Action item = Using the entries below, output exactly the line containing "6. Slideable panels for settings and effects" and all lines that follow it to the end.
[[ Records supplied, beginning ]]
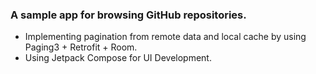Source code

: ### A sample app for browsing GitHub repositories.

- Implementing pagination from remote data and local cache by using Paging3 + Retrofit + Room.
- Using Jetpack Compose for UI Development.
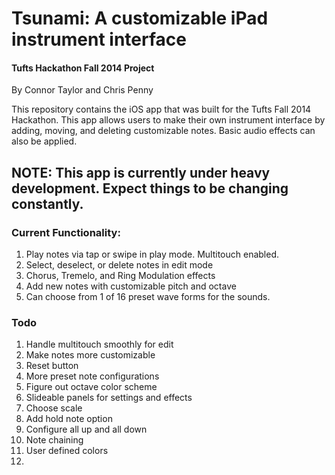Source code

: # Tsunami: A customizable iPad instrument interface
#### Tufts Hackathon Fall 2014 Project

By Connor Taylor and Chris Penny

This repository contains the iOS app that was built for the Tufts Fall 2014 Hackathon.  This app allows users to make their own instrument interface by adding, moving, and deleting customizable notes.  Basic audio effects can also be applied.

## NOTE: This app is currently under heavy development.  Expect things to be changing constantly.

### Current Functionality:

1. Play notes via tap or swipe in play mode.  Multitouch enabled.
2. Select, deselect, or delete notes in edit mode
3. Chorus, Tremelo, and Ring Modulation effects
4. Add new notes with customizable pitch and octave
5. Can choose from 1 of 16 preset wave forms for the sounds.

### Todo

1. Handle multitouch smoothly for edit
2. Make notes more customizable
3. Reset button
4. More preset note configurations
5. Figure out octave color scheme
6. Slideable panels for settings and effects
7. Choose scale
8. Add hold note option
9. Configure all up and all down
10. Note chaining
11. User defined colors
12.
[[ Records supplied, end ]]
Exercise solution =
6. Slideable panels for settings and effects
7. Choose scale
8. Add hold note option
9. Configure all up and all down
10. Note chaining
11. User defined colors
12.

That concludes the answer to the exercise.